No por fatalismo sino por rutina, la
anciana vivirá solitaria hasta los 120 años, con los nietos brincando sobre
ella y escondiéndola en los roperos. El coronel morirá con su memoria perdida
en los laberintos del olvido. El otro coronel no recibirá nunca su pensión y
sólo hasta el final de la novela necesitará los setenta y cinco años de su vida
para responderse puro e invencible: “mierda”.
Y es que los personajes de García Márquez
son dignos porque crecen donde los plantan, como los árboles. Se ofrecen tal
como son ante el raquitismo de la vida y la precariedad de la existencia, en la
que una brizna de calor humano resulta más milagroso que un bebé nacido con
cola de cerdo. Por eso, cualquier lector de García Márquez se quedará con las
ganas de ofrecer su consuelo a gente como Úrsula Iguarán o Aureliano Buendía.

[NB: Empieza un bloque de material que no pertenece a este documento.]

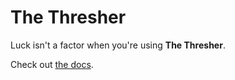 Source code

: # The Thresher

Luck isn't a factor when you're using **The Thresher**.

Check out [the docs](http://davidwhogg.github.com/TheThresher).
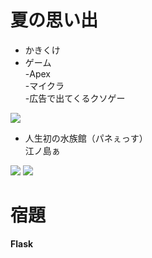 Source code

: # 夏の思い出

* かきくけ
* ゲーム<br>-Apex<br>-マイクラ<br>-広告で出てくるクソゲー
<img src="/Users/hase_syo/Desktop/20230925_summer_memmories/IMG_8637 2.png">

* 人生初の水族館（パネぇっす）<br>江ノ島ぁ
<img src="/Users/hase_syo/Desktop/20230925_summer_memmories/IMG_6602.jpg">
<img src="/Users/hase_syo/Desktop/20230925_summer_memmories/IMG_8305.png">

# 宿題
**Flask**

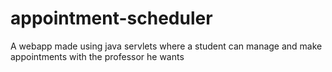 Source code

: # appointment-scheduler
 A webapp made using java servlets where a student can manage and make appointments with the professor he wants
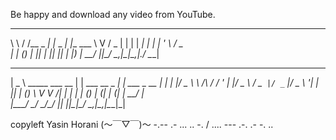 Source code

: Be happy and download any video from YouTube.
__   __          _         _          
\ \ / /__  _   _| |_ _   _| |__   ___ 
 \ V / _ \| | | | __| | | | '_ \ / _ \
  | | (_) | |_| | |_| |_| | |_) |  __/
  |_|\___/ \__,_|\__|\__,_|_.__/ \___|
                                      
 ____                      _                 _           
|  _ \  _____      ___ __ | | ___   __ _  __| | ___ _ __ 
| | | |/ _ \ \ /\ / / '_ \| |/ _ \ / _` |/ _` |/ _ \ '__|
| |_| | (_) \ V  V /| | | | | (_) | (_| | (_| |  __/ |   
|____/ \___/ \_/\_/ |_| |_|_|\___/ \__,_|\__,_|\___|_|   
                                                         

copyleft Yasin Horani (～￣▽￣)～  -.-- .- ... .. -. / .... --- .-. .- -. ..
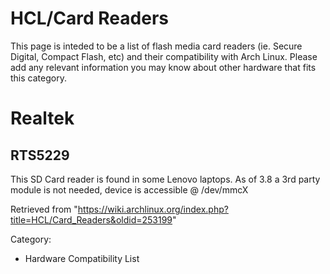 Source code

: HCL/Card Readers
================

This page is inteded to be a list of flash media card readers (ie.
Secure Digital, Compact Flash, etc) and their compatibility with Arch
Linux. Please add any relevant information you may know about other
hardware that fits this category.

Realtek
=======

RTS5229
-------

This SD Card reader is found in some Lenovo laptops. As of 3.8 a 3rd
party module is not needed, device is accessible @ /dev/mmcX

Retrieved from
"https://wiki.archlinux.org/index.php?title=HCL/Card_Readers&oldid=253199"

Category:

-   Hardware Compatibility List
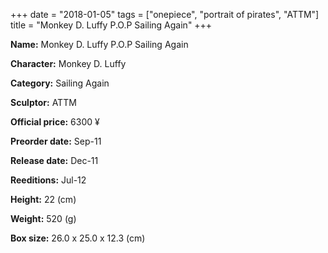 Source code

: +++
date = "2018-01-05"
tags = ["onepiece", "portrait of pirates", "ATTM"]
title = "Monkey D. Luffy P.O.P Sailing Again"
+++

**Name:** Monkey D. Luffy P.O.P Sailing Again

**Character:** Monkey D. Luffy

**Category:** Sailing Again 

**Sculptor:** ATTM

**Official price:** 6300 ¥

**Preorder date:** Sep-11

**Release date:** Dec-11

**Reeditions:** Jul-12

**Height:** 22 (cm)

**Weight:** 520 (g)

**Box size:** 26.0 x 25.0 x 12.3 (cm)




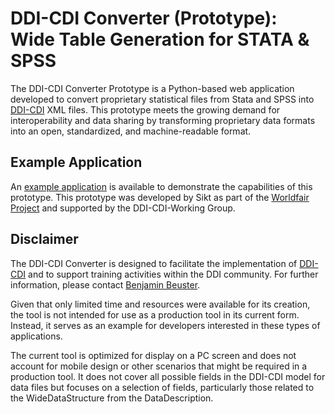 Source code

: # DDI-CDI Converter (Prototype): Wide Table Generation for STATA & SPSS

The DDI-CDI Converter Prototype is a Python-based web application developed to convert proprietary statistical files from Stata and SPSS into [DDI-CDI](https://ddialliance.org/Specification/DDI-CDI/) XML files. This prototype meets the growing demand for interoperability and data sharing by transforming proprietary data formats into an open, standardized, and machine-readable format.

## Example Application

An [example application](https://ddi-cdi-converter-app.azurewebsites.net/) is available to demonstrate the capabilities of this prototype. This prototype was developed by Sikt as part of the [Worldfair Project](https://worldfair-project.eu/) and supported by the DDI-CDI-Working Group.

## Disclaimer

The DDI-CDI Converter is designed to facilitate the implementation of [DDI-CDI](https://ddialliance.org/Specification/DDI-CDI/) and to support training activities within the DDI community. For further information, please contact [Benjamin Beuster](mailto:benjamin.beuster@sikt.no).

Given that only limited time and resources were available for its creation, the tool is not intended for use as a production tool in its current form. Instead, it serves as an example for developers interested in these types of applications.

The current tool is optimized for display on a PC screen and does not account for mobile design or other scenarios that might be required in a production tool. It does not cover all possible fields in the DDI-CDI model for data files but focuses on a selection of fields, particularly those related to the WideDataStructure from the DataDescription.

La grandeza de la literatura del colombiano consiste en que nos hace más
sensibles al dolor del prójimo y a la soledad ajena: con él recordamos que todo
ser nace para aliviar la pesadumbre de otro ser.
Con Úrsula Iguarán, por ejemplo, el
lector se da cuenta de lo duro que debe ser ir enterrando a las personas que
uno estima: familiares, amigos, conocidos. Y erigirse en el último superviviente
de nuestros contemporáneos. Esta pobre anciana vivirá esperando 120 años a que
le digan “ahora tú”.
De ahí que uno de los cuentos que más
me gustan de García Márquez sea “La tarde prodigiosa de Baltazar”. Un
carpintero pobre construye para el hijo del hombre rico del pueblo la más
hermosa jaula de pájaros que hayan contemplado ojos humanos. Como a última hora
sus compradores se rehúsan a pagarle, el carpintero le regala la jaula al niño
y se marcha de la mansión sin un centavo en la bolsa.
Sería una lección inolvidable para
cualquier niño contarle de qué materia está compuesta esta dignidad que ostenta
el carpintero, atributo personal más poderoso que todos las maravillas juntas
del realismo mágico. La visión del pobre hombre que se marcha con la frente en
alto y el honor enhiesto, nos alienta para seguir viviendo nuestras humildes
biografías de hombres y mujeres auténticos, aunque no menos reales que cada uno
de los personajes inmortales que nos legó don Gabriel García Márquez.